*** Data supplied Section Begins ***

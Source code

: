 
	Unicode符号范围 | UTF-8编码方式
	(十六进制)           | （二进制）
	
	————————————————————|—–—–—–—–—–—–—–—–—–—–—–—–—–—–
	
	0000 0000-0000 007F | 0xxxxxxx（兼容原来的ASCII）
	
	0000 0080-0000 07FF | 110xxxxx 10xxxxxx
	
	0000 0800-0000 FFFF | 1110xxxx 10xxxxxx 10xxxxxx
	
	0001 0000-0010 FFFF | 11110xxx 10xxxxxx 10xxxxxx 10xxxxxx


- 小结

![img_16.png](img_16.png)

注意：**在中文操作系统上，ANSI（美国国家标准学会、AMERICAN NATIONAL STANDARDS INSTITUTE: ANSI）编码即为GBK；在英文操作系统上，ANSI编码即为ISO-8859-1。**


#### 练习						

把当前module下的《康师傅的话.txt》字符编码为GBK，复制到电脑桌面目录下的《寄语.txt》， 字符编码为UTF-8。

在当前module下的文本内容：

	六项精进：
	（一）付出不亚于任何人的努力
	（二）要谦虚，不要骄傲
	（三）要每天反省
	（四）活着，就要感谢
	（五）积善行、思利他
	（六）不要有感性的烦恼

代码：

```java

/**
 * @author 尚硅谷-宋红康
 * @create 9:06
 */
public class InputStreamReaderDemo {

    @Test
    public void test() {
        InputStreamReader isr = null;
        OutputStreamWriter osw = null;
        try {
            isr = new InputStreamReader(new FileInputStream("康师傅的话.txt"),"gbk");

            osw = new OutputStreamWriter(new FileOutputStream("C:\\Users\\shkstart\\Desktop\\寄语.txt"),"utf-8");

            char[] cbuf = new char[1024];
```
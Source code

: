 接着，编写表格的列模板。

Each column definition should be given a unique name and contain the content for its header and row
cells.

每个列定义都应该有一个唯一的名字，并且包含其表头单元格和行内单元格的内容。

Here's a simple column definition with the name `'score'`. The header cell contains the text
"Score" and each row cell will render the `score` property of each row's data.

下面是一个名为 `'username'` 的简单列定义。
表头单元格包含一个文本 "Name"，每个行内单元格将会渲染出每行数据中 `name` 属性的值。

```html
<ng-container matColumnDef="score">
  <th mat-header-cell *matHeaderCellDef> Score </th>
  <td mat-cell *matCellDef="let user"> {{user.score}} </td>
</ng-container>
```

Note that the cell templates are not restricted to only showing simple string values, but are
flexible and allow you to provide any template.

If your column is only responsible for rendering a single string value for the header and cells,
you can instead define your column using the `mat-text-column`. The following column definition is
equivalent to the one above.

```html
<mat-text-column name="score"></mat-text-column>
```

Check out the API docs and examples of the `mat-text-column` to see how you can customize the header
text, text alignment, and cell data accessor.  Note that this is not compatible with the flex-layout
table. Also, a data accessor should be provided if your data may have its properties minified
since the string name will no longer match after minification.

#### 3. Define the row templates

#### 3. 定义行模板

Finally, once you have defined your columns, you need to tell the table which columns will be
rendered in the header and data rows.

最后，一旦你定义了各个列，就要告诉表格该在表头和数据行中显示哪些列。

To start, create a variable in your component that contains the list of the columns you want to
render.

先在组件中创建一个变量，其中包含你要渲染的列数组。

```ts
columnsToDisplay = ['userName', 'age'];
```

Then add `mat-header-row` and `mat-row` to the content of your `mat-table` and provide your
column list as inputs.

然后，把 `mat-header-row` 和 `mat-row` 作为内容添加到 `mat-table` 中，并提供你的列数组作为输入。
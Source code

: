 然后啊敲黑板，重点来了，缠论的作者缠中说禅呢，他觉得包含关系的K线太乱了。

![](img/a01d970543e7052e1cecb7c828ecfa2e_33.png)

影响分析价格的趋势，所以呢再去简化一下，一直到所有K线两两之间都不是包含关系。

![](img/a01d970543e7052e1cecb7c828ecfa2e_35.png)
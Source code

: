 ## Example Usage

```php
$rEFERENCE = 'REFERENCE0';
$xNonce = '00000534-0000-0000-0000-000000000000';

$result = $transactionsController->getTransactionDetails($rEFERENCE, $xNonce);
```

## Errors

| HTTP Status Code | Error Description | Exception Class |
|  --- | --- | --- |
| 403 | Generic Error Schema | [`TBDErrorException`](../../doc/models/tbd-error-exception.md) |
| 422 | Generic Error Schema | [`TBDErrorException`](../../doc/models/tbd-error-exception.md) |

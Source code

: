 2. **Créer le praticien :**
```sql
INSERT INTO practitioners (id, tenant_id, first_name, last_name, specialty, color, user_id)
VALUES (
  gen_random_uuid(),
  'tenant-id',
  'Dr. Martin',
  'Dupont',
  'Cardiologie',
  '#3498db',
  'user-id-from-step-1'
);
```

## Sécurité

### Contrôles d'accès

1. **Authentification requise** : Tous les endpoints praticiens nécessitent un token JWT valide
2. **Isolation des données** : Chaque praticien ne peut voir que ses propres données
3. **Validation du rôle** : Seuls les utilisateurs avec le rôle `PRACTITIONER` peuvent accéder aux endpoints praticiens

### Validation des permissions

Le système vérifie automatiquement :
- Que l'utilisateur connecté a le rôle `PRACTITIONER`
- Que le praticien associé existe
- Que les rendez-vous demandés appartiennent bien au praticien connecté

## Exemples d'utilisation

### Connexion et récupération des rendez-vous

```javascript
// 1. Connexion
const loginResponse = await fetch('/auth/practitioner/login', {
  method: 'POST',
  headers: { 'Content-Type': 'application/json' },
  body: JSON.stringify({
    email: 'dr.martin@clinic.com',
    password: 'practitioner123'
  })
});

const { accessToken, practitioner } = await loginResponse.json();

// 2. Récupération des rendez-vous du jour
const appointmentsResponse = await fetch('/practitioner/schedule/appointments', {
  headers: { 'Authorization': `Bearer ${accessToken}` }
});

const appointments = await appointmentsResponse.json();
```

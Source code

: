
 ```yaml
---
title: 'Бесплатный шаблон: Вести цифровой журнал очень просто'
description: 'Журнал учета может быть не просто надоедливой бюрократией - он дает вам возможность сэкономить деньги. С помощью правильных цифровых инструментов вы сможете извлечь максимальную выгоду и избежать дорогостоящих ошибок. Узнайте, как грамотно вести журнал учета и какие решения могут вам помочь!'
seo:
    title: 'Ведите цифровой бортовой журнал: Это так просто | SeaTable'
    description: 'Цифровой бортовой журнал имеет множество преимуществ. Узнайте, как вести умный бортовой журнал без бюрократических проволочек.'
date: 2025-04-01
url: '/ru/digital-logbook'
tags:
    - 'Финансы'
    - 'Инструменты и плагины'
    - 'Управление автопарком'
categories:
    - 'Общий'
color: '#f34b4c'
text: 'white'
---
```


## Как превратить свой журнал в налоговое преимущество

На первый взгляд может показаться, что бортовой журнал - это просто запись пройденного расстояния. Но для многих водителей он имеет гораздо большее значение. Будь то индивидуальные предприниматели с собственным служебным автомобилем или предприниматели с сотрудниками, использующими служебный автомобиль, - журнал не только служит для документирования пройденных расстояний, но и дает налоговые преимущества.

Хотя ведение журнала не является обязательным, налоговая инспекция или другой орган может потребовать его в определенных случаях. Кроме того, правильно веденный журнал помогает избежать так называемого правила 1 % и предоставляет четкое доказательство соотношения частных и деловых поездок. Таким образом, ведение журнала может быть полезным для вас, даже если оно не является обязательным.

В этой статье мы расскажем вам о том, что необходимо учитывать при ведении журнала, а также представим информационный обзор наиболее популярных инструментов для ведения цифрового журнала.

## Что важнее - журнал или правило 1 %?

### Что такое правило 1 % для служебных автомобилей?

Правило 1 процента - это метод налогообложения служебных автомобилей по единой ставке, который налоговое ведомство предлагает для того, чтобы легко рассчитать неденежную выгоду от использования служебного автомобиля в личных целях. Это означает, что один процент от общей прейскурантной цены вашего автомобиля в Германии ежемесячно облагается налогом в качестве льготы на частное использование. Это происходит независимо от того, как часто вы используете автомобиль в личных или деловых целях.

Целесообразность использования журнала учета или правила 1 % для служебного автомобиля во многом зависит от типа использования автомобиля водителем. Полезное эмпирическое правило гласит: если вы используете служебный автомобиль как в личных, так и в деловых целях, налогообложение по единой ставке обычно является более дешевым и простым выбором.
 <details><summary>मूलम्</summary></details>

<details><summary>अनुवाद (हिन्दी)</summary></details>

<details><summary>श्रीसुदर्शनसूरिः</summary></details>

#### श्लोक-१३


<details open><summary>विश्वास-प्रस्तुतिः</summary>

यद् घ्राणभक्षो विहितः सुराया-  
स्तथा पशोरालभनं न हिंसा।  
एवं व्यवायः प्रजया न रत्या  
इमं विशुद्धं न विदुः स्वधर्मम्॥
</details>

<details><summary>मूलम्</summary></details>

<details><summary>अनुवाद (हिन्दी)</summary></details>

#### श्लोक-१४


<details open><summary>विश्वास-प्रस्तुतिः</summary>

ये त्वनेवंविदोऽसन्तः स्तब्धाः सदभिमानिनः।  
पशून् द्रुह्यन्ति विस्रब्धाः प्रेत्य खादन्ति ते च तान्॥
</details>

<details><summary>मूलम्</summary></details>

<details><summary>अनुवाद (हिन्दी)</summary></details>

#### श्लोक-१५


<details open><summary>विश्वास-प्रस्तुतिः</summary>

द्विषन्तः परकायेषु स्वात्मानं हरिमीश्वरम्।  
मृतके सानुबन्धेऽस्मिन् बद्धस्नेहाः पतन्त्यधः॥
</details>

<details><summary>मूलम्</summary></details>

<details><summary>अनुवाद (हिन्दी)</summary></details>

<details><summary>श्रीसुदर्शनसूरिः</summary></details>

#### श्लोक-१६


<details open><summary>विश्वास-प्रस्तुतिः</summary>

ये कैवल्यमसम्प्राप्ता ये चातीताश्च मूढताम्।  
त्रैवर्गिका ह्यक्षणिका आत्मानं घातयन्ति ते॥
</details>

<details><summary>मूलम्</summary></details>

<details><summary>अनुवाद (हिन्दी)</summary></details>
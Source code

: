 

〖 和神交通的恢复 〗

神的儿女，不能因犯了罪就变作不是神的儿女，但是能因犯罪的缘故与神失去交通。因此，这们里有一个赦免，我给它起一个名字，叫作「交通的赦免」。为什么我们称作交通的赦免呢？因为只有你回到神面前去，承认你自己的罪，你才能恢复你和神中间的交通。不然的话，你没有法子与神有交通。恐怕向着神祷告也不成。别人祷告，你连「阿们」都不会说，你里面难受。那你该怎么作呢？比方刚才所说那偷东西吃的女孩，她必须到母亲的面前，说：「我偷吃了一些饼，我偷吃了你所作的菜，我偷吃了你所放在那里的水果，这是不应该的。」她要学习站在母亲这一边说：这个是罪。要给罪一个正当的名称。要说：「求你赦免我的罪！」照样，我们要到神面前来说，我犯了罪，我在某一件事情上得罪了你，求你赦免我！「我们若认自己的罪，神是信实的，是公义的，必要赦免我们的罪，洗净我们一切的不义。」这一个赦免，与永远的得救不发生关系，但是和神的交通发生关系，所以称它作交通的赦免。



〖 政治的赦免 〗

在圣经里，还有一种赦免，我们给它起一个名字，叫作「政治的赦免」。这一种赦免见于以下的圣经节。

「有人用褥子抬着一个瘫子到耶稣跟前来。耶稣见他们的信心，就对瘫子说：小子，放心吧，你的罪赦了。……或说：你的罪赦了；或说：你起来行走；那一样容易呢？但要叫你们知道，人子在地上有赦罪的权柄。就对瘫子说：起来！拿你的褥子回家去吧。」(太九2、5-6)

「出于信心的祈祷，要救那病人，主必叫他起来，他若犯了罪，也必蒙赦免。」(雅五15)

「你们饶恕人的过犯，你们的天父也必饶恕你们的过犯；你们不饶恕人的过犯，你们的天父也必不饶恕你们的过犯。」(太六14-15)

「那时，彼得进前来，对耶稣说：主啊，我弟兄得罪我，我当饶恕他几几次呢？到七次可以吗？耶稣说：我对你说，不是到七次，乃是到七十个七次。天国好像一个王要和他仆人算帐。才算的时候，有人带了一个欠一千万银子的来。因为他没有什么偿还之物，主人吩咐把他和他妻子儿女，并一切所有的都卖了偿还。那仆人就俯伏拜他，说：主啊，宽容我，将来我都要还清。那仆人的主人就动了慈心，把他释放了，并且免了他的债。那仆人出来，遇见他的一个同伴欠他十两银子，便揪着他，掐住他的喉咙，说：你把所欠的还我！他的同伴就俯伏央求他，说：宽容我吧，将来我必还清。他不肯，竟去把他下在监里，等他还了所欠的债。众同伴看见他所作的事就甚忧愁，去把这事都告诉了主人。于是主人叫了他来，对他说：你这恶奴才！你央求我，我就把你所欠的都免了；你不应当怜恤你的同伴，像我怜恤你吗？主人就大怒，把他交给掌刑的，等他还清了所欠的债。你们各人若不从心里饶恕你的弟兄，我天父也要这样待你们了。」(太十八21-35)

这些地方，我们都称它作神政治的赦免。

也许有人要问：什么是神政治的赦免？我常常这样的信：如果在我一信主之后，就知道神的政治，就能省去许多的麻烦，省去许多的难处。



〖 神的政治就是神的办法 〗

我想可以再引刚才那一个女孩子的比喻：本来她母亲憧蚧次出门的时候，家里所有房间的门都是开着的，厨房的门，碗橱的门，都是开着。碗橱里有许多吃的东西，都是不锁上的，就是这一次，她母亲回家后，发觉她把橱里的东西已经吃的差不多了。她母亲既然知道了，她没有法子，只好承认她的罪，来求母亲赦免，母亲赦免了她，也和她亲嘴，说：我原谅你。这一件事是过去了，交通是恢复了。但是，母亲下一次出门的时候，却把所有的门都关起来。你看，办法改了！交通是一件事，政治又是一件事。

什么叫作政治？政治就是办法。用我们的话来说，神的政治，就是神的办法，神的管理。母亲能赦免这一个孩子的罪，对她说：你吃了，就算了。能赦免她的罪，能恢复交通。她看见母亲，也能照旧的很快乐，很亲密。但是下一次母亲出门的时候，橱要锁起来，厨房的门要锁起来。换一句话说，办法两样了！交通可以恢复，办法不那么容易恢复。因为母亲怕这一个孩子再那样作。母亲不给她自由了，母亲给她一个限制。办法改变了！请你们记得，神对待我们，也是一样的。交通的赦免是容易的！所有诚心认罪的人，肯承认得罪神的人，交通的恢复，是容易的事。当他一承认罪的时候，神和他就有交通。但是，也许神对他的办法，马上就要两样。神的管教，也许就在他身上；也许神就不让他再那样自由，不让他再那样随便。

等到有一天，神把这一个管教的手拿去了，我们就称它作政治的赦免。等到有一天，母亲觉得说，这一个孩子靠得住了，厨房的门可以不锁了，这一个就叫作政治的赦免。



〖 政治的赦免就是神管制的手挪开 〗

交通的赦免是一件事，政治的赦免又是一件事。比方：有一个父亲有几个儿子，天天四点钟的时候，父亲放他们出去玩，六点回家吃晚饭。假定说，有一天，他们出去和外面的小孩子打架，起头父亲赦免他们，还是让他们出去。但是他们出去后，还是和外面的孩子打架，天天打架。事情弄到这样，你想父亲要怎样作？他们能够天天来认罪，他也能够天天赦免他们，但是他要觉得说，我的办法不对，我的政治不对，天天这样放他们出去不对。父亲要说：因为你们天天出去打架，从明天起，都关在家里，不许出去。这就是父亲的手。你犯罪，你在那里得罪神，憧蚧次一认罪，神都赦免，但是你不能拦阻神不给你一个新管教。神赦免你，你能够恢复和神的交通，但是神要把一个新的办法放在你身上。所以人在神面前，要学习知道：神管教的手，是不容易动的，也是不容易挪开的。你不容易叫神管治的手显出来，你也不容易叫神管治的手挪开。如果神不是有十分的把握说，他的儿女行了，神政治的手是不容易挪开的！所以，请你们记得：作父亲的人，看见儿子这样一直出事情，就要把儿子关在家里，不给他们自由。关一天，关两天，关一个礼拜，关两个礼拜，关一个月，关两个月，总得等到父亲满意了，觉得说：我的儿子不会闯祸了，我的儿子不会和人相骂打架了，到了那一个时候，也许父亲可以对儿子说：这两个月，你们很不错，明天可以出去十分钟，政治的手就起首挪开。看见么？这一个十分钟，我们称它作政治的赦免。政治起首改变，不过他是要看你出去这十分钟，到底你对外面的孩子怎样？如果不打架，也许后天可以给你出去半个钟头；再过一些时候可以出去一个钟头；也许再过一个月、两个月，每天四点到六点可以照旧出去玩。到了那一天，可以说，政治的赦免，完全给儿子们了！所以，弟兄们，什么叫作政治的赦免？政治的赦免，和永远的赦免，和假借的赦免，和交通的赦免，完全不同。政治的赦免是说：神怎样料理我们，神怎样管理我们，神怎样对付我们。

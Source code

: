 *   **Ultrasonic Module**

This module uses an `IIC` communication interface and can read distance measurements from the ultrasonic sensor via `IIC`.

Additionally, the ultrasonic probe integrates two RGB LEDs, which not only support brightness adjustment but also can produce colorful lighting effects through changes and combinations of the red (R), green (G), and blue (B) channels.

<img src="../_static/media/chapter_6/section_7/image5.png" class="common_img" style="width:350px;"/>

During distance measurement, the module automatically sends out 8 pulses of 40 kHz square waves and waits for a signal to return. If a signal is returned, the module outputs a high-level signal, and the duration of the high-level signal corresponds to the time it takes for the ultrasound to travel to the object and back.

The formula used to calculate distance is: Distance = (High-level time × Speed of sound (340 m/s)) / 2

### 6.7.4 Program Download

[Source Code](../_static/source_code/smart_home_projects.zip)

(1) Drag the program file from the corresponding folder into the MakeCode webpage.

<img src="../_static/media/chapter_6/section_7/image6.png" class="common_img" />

*** Data supplied Section Ends ***

→ **What the task requires**: As listed above, the lines from the line with "3. **Validation du" to the line with "## Как превратить" are to be echoed exactly, with both ends included and nothing added.

→ **Your solution**:
3. **Validation du rôle** : Seuls les utilisateurs avec le rôle `PRACTITIONER` peuvent accéder aux endpoints praticiens

### Validation des permissions

Le système vérifie automatiquement :
- Que l'utilisateur connecté a le rôle `PRACTITIONER`
- Que le praticien associé existe
- Que les rendez-vous demandés appartiennent bien au praticien connecté

## Exemples d'utilisation

### Connexion et récupération des rendez-vous

```javascript
// 1. Connexion
const loginResponse = await fetch('/auth/practitioner/login', {
  method: 'POST',
  headers: { 'Content-Type': 'application/json' },
  body: JSON.stringify({
    email: 'dr.martin@clinic.com',
    password: 'practitioner123'
  })
});

const { accessToken, practitioner } = await loginResponse.json();

// 2. Récupération des rendez-vous du jour
const appointmentsResponse = await fetch('/practitioner/schedule/appointments', {
  headers: { 'Authorization': `Bearer ${accessToken}` }
});

const appointments = await appointmentsResponse.json();
```

Source code

:
 ```yaml
---
title: 'Бесплатный шаблон: Вести цифровой журнал очень просто'
description: 'Журнал учета может быть не просто надоедливой бюрократией - он дает вам возможность сэкономить деньги. С помощью правильных цифровых инструментов вы сможете извлечь максимальную выгоду и избежать дорогостоящих ошибок. Узнайте, как грамотно вести журнал учета и какие решения могут вам помочь!'
seo:
    title: 'Ведите цифровой бортовой журнал: Это так просто | SeaTable'
    description: 'Цифровой бортовой журнал имеет множество преимуществ. Узнайте, как вести умный бортовой журнал без бюрократических проволочек.'
date: 2025-04-01
url: '/ru/digital-logbook'
tags:
    - 'Финансы'
    - 'Инструменты и плагины'
    - 'Управление автопарком'
categories:
    - 'Общий'
color: '#f34b4c'
text: 'white'
---
```


## Как превратить свой журнал в налоговое преимущество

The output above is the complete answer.